Understanding the importance of the Treaties to First Nations and all Canadians

From Toronto Star

Idle No More movement brings Canadian history into focus

Treaties are a permanent reminder that indigenous people were not conquered, but were brought into the agreement as partners.

  C.W. Jefferys' drawing of a Hudson's Bay Company trading post.

C.W. Jefferys' drawing of a Hudson's Bay Company trading post.

By: Bruce Erickson Published on Sat Jan 26 2013

In the 1650s, a young Pierre-Esprit Radisson, one of the future founders of the Hudson's Bay Company, is travelling up the Ottawa River, canoeing past the site of Chief Teresa Spence's recent six-week hunger strike. Radisson is paddling with a group of Iroquois, with whom he has a rocky partnership. Stumbling while pushing his canoe up a set of rapids, he blames his teenage Iroquois paddling partner, who simultaneously blames Radisson. A fight ensues, leaving both bloody and exhausted, but still no further up the rapids. Necessity takes over and the two put aside their fight and try to catch up to the rest of the group.

Radisson was paddling through land regularly travelled by Iroquois, Huron and Ojibway groups, but rarely by any Europeans. He was searching for partners and allies with whom to trade furs and goods. As he realized so many times on his trip, his ability to communicate and compromise with those he was travelling with was the key to his success. So, even with bloody wounds, he got back in the canoe with his sparing companion and paddled onwards.

The historian Richard White points to interactions like Radisson's in the region around the Great Lakes in the 17th and 18th century as an example of the complicated struggle for power in the North American interior. Commonly thought of as the steady westward advance of European control from the eastern seas to the Pacific Ocean, White argues that for much of two centuries, relationships between indigenous peoples and Europeans were characterized by the fact that neither group could assert overall control - resulting in what he calls "The Middle Ground."

French traders were desperate to take furs from the interior with the least amount of interaction and cost; Huron, Algonquin and Ojibway groups, among others, looked to build military alliances and trade agreements. Aboriginal groups demanded compromise and co-operation from the European traders in their region. The shape of the fur trade - based upon a familial model between two communities as opposed to a strict business relationship - reflected the aboriginal demands for co-operation as much as it did the French desire for profit.

White points to the events known as "Pontiac's rebellion" to illustrate the force of these demands.
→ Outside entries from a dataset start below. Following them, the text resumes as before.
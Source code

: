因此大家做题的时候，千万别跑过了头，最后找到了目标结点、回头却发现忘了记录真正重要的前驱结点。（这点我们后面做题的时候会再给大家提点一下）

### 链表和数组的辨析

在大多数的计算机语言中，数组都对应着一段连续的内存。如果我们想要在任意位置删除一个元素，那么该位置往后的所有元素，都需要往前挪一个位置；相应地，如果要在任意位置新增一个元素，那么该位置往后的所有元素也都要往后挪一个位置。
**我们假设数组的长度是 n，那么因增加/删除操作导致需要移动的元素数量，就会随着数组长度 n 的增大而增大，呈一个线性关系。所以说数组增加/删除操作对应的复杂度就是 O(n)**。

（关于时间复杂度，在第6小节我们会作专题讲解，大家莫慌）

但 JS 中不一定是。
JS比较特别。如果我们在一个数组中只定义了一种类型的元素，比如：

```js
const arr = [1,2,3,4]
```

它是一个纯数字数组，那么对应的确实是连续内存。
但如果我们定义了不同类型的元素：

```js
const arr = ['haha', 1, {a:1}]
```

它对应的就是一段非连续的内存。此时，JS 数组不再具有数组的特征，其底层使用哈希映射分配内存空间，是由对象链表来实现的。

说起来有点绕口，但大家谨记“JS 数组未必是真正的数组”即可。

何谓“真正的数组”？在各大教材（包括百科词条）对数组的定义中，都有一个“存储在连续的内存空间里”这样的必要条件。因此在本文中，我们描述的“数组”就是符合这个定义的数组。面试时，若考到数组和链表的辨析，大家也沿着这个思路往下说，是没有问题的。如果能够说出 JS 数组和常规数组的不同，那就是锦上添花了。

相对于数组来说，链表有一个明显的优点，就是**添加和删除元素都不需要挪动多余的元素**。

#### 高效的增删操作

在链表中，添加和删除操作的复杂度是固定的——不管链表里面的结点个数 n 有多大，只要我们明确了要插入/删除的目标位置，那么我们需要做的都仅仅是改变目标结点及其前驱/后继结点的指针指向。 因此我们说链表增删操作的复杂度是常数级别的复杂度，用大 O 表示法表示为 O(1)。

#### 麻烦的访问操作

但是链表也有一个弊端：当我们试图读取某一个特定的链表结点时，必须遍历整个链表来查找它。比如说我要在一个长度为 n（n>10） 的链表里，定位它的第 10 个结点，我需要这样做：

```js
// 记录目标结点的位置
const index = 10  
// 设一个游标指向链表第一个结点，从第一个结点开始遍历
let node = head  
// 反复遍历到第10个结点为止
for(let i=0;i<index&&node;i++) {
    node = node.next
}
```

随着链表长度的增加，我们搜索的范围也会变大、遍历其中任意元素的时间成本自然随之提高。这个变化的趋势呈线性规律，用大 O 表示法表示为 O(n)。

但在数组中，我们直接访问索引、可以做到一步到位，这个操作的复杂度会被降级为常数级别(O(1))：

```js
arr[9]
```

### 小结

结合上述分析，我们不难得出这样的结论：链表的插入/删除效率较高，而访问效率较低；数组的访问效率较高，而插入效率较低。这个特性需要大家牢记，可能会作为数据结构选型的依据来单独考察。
In 1763, a co-ordinated attack of indigenous groups on the English forts of the Upper Great lakes region - from Niagara to Sudbury - unsettled the new reign of the British in the interior. Far from being an attempt to rid the region of Europeans, White argues that this uprising was an attempt by Pontiac and those who agreed with him to reassert the terms of alliance in the region. Pontiac wanted a partner, not a ruler - a co-ordinated strike was just the medium in which the message was delivered.

I have been remembering Pontiac's story a lot as I watch the rise of the Idle No More movement. Pontiac's initiative against the British was inspired by changes in colonial power along the St. Lawrence and the Great Lakes region. Having won the European claim to much of the North American interior through the Seven Years War, England set out to govern the interior trading posts by their own rules instead of those that had been negotiated over the past century between French and indigenous groups. Suddenly cut out of the decision-making process, out of the terms of alliance, indigenous peoples broke the alliance in order to remake it with their input.

Idle No More comes at a similar time when the terms of the relationship between First Nations and the Canadian state are being redefined. Indigenous groups, from the Assembly of First Nations chiefs down to the grassroots supporters of Idle No More and Chief Spence, are reminding the government that this is, in fact, an alliance. The Royal Proclamation of 1763 that ushered in the mandate to negotiate with aboriginal people for use of the land they occupied was born of Pontiac's efforts. The proclamation, which over the years has been ignored, bent and deliberately misunderstood throughout the country, was a recognition that the peace of the colony depended upon securing consent for its presence.

Although criticized for having no specific demands, the Idle No More movement asks us to remember our history. It asks us to understand that treaties were not signed out of the goodness of the heart, but out of a sense of partnership and the need to compromise. Chief Spence's hunger strike, temporary blockades of vital transportation routes, and round dances in our streets and public spaces are different versions of Pontiac's message: cutting aboriginal people out of the decision-making process around land use is an unacceptable change to the already strained alliance that this country was built on.

As flawed as they are, treaties are a permanent reminder that indigenous people were not conquered, but were brought into the agreement as partners, as invested nations. As a non-aboriginal who is a part of those treaties by virtue of living on Canadian soil, I would not want to lose that reminder of the debt and partnership that I have with aboriginal people.

Bruce Erickson is an assistant professor in the Department of Geography at York University. His book, Canoe Nation, will be published by UBC press in the spring.